> **WHAT IS NEEDED**
Take the data below and copy exactly the lines starting at the one with "- **dispositivos iOS" and finishing at the one with "- [Configurar el", both included.
————————
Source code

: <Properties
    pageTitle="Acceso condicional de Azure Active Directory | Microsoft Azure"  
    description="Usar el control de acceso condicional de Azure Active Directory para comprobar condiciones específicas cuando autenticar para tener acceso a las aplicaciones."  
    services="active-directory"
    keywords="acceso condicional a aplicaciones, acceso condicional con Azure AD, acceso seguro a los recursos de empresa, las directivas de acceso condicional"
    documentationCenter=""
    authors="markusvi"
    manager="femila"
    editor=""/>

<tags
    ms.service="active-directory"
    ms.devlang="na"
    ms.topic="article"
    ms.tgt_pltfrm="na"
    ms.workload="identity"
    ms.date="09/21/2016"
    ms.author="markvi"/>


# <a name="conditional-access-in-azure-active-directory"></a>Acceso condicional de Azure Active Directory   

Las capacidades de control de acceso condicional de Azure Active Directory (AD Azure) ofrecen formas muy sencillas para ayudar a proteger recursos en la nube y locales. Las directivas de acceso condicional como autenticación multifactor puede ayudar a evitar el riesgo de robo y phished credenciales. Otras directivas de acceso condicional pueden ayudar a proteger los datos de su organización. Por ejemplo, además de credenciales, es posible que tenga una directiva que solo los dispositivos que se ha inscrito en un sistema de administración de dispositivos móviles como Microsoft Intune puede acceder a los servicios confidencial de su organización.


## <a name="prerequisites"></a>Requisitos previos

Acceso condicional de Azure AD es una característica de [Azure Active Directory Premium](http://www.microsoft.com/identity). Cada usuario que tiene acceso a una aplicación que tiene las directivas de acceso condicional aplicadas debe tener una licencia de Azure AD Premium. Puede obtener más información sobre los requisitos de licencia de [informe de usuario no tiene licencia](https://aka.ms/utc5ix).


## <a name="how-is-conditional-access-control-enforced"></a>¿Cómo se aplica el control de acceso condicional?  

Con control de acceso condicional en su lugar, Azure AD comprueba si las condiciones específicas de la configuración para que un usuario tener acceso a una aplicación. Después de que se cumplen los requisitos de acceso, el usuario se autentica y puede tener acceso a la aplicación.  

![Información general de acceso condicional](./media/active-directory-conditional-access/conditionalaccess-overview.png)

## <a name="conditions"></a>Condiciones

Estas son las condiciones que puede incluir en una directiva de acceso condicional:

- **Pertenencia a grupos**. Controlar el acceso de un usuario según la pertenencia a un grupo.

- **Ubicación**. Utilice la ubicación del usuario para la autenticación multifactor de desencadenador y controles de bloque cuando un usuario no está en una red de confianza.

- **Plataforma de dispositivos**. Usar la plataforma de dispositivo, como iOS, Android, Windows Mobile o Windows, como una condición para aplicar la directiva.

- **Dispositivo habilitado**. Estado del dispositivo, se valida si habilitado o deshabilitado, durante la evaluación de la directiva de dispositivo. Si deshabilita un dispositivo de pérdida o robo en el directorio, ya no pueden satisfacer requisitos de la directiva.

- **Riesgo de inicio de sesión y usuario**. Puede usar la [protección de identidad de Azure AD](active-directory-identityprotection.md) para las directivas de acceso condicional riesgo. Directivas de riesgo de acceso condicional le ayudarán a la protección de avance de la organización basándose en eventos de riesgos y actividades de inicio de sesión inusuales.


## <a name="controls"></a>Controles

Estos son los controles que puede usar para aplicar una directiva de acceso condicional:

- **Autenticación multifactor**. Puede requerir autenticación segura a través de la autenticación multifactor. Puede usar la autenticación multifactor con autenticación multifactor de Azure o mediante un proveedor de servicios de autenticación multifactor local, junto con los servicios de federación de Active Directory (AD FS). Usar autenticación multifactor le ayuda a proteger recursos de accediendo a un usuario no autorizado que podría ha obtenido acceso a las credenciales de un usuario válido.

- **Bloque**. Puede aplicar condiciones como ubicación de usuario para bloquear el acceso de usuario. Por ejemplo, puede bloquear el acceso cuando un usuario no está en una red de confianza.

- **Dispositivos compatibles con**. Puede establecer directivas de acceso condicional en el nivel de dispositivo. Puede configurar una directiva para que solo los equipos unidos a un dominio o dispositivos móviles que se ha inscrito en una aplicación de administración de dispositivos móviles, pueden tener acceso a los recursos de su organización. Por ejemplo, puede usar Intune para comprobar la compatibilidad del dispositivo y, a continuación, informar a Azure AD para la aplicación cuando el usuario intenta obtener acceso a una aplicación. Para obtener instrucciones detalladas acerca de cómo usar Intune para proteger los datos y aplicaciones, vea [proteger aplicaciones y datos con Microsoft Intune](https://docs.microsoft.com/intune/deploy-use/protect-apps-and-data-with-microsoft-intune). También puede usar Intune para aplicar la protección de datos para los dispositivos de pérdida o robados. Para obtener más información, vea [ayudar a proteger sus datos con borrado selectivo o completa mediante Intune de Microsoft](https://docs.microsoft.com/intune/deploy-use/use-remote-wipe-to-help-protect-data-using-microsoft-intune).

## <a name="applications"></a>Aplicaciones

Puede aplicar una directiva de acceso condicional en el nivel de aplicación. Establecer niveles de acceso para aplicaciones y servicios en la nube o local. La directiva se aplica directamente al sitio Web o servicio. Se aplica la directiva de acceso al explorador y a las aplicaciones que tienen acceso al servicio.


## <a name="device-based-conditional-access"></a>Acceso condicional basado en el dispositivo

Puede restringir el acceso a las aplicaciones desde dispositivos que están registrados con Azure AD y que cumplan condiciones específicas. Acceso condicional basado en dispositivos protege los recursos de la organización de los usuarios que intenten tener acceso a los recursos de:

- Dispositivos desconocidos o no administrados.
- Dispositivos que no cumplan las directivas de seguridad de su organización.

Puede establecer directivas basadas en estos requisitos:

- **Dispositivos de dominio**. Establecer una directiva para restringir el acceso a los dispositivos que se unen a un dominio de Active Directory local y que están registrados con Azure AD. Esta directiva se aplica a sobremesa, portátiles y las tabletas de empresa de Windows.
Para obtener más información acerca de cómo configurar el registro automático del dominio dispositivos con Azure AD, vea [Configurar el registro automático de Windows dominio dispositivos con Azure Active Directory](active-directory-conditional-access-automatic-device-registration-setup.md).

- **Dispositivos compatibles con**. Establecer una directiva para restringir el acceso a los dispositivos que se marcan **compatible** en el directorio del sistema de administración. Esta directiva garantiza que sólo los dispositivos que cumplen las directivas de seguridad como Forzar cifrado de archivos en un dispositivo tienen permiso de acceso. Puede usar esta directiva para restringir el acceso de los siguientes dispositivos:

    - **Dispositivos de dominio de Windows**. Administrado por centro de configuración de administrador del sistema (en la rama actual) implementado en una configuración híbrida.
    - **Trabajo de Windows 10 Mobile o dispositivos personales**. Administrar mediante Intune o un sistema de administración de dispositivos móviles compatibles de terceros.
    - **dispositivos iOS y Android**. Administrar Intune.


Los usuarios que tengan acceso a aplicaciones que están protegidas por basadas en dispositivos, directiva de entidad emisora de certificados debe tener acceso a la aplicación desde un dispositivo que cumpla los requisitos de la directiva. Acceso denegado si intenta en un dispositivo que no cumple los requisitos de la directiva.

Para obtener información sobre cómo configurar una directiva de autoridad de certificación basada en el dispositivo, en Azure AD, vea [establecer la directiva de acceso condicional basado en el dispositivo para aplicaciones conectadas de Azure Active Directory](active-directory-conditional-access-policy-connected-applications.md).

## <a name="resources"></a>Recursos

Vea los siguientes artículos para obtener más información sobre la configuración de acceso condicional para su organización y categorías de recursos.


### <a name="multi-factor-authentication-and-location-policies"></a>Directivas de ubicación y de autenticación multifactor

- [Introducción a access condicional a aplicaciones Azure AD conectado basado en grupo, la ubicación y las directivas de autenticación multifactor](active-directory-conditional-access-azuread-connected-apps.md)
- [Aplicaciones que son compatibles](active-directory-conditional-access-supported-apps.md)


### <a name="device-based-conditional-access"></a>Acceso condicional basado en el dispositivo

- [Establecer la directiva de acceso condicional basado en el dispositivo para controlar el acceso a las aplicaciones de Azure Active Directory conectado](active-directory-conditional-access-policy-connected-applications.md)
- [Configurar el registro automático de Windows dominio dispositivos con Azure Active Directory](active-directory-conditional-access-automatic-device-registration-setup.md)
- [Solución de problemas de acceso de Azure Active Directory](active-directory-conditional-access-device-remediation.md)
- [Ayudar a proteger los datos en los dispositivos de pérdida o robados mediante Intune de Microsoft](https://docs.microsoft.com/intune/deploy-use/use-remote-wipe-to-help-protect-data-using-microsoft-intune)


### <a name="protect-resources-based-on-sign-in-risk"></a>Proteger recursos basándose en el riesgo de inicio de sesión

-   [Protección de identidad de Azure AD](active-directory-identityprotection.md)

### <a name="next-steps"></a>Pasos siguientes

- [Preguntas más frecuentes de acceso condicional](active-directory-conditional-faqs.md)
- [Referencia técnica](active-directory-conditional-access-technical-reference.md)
————————
> **TASK ANSWER**
    - **dispositivos iOS y Android**. Administrar Intune.


Los usuarios que tengan acceso a aplicaciones que están protegidas por basadas en dispositivos, directiva de entidad emisora de certificados debe tener acceso a la aplicación desde un dispositivo que cumpla los requisitos de la directiva. Acceso denegado si intenta en un dispositivo que no cumple los requisitos de la directiva.

Para obtener información sobre cómo configurar una directiva de autoridad de certificación basada en el dispositivo, en Azure AD, vea [establecer la directiva de acceso condicional basado en el dispositivo para aplicaciones conectadas de Azure Active Directory](active-directory-conditional-access-policy-connected-applications.md).

## <a name="resources"></a>Recursos

Vea los siguientes artículos para obtener más información sobre la configuración de acceso condicional para su organización y categorías de recursos.


### <a name="multi-factor-authentication-and-location-policies"></a>Directivas de ubicación y de autenticación multifactor

- [Introducción a access condicional a aplicaciones Azure AD conectado basado en grupo, la ubicación y las directivas de autenticación multifactor](active-directory-conditional-access-azuread-connected-apps.md)
- [Aplicaciones que son compatibles](active-directory-conditional-access-supported-apps.md)


### <a name="device-based-conditional-access"></a>Acceso condicional basado en el dispositivo

- [Establecer la directiva de acceso condicional basado en el dispositivo para controlar el acceso a las aplicaciones de Azure Active Directory conectado](active-directory-conditional-access-policy-connected-applications.md)
- [Configurar el registro automático de Windows dominio dispositivos con Azure Active Directory](active-directory-conditional-access-automatic-device-registration-setup.md)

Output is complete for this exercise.